L'efficacité de ce ratio apparaît également incontestable lorsque Mediapart, le 28 avril, décide dans un article plus général de l’utiliser afin de tordre le cou à l’idée, très répandue ces dernières semaines dans les médias, que l’absence de confinement en Suède démontrerait la faible utilité de cette mesure dans les autres pays européens. "Une décision de plus en plus critiquée alors que le bilan humain suédois dépasse désormais celui de ses voisins danois et norvégien, comme l'établit le graphique ci-dessous", pointe Mediapart, courbe à l’appui.

Le calcul de la surmortalité

Il a fallu plusieurs semaines avant que les médias commencent à douter des déclarations de chaque pays concernant les morts.
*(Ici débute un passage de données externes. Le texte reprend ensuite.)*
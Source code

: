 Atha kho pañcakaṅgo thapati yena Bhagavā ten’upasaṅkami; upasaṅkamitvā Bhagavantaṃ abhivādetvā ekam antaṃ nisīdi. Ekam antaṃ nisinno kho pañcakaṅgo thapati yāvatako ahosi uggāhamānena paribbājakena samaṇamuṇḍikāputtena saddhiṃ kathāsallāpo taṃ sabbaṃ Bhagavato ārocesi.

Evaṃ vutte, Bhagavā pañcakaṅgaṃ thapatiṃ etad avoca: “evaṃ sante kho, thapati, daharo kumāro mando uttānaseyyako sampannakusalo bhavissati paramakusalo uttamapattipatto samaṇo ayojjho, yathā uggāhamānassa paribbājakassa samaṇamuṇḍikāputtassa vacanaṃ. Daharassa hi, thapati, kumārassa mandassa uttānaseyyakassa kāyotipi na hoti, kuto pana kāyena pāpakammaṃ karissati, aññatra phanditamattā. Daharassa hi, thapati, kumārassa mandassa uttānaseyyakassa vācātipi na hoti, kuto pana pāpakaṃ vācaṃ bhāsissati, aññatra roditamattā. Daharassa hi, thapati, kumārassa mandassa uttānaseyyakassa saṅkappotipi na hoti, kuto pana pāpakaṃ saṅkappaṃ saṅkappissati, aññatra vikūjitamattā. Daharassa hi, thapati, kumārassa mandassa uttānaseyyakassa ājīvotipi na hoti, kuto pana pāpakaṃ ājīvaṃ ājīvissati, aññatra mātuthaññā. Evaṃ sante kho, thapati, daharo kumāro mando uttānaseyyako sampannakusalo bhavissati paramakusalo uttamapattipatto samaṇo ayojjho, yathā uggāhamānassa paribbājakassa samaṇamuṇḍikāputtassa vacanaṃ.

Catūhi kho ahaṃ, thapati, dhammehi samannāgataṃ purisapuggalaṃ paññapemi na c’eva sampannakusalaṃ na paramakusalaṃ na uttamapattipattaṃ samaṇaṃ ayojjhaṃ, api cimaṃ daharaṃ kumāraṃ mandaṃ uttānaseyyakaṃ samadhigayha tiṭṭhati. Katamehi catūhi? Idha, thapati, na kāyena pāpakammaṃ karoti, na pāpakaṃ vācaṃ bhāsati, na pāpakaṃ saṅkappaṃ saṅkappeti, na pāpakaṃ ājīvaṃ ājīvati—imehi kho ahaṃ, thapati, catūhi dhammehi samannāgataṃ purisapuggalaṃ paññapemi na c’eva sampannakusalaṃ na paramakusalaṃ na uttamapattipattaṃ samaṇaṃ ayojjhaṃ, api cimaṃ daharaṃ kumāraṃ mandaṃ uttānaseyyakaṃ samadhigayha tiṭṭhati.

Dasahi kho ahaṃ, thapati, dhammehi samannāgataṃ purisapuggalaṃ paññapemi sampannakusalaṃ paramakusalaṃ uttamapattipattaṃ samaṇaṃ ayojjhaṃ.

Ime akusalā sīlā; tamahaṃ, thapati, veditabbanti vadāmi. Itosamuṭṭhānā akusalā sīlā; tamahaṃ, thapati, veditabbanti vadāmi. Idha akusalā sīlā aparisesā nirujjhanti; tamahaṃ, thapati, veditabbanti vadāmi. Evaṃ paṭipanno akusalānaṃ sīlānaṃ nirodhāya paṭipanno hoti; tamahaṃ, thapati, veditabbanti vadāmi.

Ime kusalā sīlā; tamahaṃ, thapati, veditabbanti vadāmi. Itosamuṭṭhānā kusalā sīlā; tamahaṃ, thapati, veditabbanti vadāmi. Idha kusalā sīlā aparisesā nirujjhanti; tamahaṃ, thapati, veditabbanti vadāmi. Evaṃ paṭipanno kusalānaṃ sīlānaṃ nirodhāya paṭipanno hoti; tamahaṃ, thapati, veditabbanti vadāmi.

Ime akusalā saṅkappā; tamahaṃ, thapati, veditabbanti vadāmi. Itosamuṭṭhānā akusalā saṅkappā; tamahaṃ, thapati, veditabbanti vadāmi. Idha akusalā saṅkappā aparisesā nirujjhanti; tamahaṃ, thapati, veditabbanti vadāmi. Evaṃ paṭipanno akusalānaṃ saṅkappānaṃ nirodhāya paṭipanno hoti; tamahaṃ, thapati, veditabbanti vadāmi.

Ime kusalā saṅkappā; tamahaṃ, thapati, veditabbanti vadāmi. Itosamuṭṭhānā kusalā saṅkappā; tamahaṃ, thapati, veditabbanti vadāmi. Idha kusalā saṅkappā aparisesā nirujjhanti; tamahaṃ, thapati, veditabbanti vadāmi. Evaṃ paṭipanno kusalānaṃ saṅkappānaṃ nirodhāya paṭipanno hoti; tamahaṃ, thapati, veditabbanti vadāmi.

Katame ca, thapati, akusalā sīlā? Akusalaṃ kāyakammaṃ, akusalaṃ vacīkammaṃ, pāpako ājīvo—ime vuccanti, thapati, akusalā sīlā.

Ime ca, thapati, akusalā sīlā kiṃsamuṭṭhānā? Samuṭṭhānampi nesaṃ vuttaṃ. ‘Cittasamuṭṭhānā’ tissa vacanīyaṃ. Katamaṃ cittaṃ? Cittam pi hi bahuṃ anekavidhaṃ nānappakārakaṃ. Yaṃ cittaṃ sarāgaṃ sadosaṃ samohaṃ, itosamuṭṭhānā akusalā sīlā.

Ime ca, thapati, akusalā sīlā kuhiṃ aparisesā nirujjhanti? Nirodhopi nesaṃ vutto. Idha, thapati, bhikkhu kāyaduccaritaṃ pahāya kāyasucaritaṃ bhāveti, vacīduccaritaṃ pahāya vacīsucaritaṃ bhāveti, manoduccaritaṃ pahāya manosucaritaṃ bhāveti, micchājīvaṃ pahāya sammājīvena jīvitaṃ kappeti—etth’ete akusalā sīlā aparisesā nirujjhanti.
The Economist a eu une influence déterminante en s’interrogeant sur la fiabilité des données dès le 4 avril. Il le fait à partir d'un minutieux travail journalistique réalisé sur certaines localités en France, en Espagne et en Italie, respectivement par NextInpact, El Pais et le Corriere della Serra. "Le total des décès dus au Covid-19 semble plus élevé que ne le suggèrent les bilans officiels", titrait l’hebdomadaire anglais. "Ceux-ci excluent les victimes non testées avant de mourir. Cela prend souvent plusieurs jours pour établir et communiquer la cause des décès, causant un retard dans les données. Et si les hôpitaux sont surchargés, les gens souffrant d’autres problèmes pourraient ne pas bénéficier des soins intensifs dont ils auraient eu besoin pour survivre", explique le journalMais l’article de début avril n’a qu’un retentissement très limité. Le second, beaucoup plus détaillé, publié le 16 avril, a fait, lui, le tour du monde. The Economist diffuse en effet des comparaisons entre les données de surmortalité issues de sources fiables, comme la base de données européenne de décès EuroMOMO, et les bilans officiels dans de nombreux pays et régions, dont la France. Il est rapidement imité par le New York Times, le Financial Times, Mediapart, ou Les Échos (qui note un "défaut de statistiques" à ce sujet en Allemagne), entre autres. 

Si les comparaisons internationales du nombre de morts, comme du nombre de morts par habitants, sont particulièrement défavorables au gouvernement français, le différentiel entre la surmortalité totale et les décès officiels du Covid-19 montre plutôt une transparence acceptable et de données relativement fiables… du moins depuis que la France s’est résolue à comptabiliser les morts des Ehpad

Selon The Economist, du 10 mars au 13 avril, 86 % de la surmortalité française a ainsi été attribuée à des décès du Covid-19, et un pourcentage approchant a été calculé par Mediapart -même si le New York Times semble disposer d’autres chiffres de surmortalité et fait ainsi état d’un différentiel de 39 %. Au Royaume-Uni, de loin le pays européen à la surmortalité la plus élevée et l’un des plus mauvais élèves en matière de fiabilité des données officielles, plus de la moitié de cette mortalité en excès par rapport à la moyenne habituelle n’est pas comptabilisée comme étant due au Covid-19. Ces nouvelles comparaisons montrent aussi sans équivoque l’ampleur des décès liés à l’épidémie. "Compte tenu des signaux dramatiques de mortalité que nous observons déjà, particulièrement dans certaines régions européennes, nous pouvons conclure que cette pandémie n’est pas juste une autre grippe – pas du tout", analyse ainsi l’épidémiologiste danois coordinateur de la base de données EuroMOMO, Lasse Skafte Vestergaard.